You’ll never guess, actually, you will: invoke images of “backstreet abortions” which younger women never knew about.

How original. But he has one other suggestion.

Like others pro-abortionists who tried to find a silver lining in Gallup’s results, Rosenthal takes refuge in the fact that there was little change in the circumstances under which people say they believed abortion should be legal, especially the  “middle position” of 52% who say abortion should be legal under “certain circumstances.”

Rosenthal looks at the truth that 51% believe abortion is “morally wrong” versus 38% who say it’s “morally acceptable “and comes to the not-illogical conclusion that some who find abortion morally wrong say they will accept abortion. He calls them the “immoral-but-legal community.” Put more of your energies there, Rosenthal advises, rather than “advancing the privacy rights argument.”

The problem for Rosenthal is that he doesn’t know what he doesn’t know: that when asked a follow up question we find that those who said abortion should be legal under “certain circumstances” are much closer to the pro-life than pro-abortion position.

How do I know? Gallup asked them: “Do you think abortion should be legal in most  circumstances or only in a few circumstances?”  By a three to one margin (39% to 13%), they chose “few circumstances” over “most circumstances.”

With this clarification, a total of 59% of respondents said abortion should be legal in only a few circumstances (39%) or illegal in all circumstances (20%). That compares with a total of 38% who said that abortion should be legal under any circumstances (25%), or under most circumstances (13%).
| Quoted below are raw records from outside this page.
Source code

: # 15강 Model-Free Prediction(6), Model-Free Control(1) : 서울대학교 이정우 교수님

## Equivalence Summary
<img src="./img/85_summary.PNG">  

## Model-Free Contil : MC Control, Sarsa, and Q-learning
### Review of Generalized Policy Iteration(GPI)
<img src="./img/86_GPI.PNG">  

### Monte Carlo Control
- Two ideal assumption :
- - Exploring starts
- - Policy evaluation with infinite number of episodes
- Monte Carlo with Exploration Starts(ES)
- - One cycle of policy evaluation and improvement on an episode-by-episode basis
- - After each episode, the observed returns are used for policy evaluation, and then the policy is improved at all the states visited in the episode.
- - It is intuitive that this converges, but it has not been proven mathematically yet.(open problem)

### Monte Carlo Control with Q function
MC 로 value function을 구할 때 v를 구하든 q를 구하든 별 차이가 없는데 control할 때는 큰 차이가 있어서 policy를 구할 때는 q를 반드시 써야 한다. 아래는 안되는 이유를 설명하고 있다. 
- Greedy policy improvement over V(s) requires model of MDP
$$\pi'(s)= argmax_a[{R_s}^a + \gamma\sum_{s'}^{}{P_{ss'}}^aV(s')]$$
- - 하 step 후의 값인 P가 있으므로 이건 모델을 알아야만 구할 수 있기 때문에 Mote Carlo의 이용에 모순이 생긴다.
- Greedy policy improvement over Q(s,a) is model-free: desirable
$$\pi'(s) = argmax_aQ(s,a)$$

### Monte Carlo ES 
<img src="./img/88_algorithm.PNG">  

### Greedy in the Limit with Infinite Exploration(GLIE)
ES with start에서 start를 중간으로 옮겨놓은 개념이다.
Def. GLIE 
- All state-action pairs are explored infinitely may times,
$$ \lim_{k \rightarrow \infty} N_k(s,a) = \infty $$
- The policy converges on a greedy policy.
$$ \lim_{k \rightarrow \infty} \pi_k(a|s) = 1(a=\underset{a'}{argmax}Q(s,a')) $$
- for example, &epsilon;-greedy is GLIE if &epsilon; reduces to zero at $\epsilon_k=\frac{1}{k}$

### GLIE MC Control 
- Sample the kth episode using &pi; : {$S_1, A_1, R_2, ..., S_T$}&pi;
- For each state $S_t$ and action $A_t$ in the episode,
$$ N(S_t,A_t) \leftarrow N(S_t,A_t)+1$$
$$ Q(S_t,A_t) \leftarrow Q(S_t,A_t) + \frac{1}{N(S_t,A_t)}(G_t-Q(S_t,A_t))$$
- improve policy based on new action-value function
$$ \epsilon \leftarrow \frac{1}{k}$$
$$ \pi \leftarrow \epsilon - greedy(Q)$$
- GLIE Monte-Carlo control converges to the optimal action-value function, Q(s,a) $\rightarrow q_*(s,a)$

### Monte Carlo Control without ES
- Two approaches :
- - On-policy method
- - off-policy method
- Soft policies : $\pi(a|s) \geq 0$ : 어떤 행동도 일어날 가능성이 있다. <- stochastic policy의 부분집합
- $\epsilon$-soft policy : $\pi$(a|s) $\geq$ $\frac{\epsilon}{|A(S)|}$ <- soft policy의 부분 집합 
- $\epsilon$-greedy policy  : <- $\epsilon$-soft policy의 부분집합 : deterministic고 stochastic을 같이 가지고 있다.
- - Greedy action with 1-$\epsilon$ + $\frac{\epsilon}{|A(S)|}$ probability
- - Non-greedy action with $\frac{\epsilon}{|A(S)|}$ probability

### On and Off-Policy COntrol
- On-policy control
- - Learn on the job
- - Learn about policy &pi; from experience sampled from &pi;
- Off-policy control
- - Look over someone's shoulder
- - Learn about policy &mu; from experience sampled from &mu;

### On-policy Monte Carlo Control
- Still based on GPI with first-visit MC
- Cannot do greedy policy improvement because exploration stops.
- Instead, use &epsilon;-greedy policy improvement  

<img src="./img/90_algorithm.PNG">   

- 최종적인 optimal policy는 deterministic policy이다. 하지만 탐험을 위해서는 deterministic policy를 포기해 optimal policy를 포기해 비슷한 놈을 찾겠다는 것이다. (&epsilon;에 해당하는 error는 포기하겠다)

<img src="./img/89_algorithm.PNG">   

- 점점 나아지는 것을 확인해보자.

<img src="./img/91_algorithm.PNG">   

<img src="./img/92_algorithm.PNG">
Put another way, pro-lifers have a much larger pool of people from whom we could potentially bring new members into our ranks than do pro-abortionists.  The famed (and wholly illusory) “pro-choice majority” has never existed, doesn’t exist, and never will exist.

More and more people not only self-identify as pro-life but vote pro-life because they realize they are where we are.

And that is very good news that not even the spinmeisters at the editorial page of the New York Times can bury.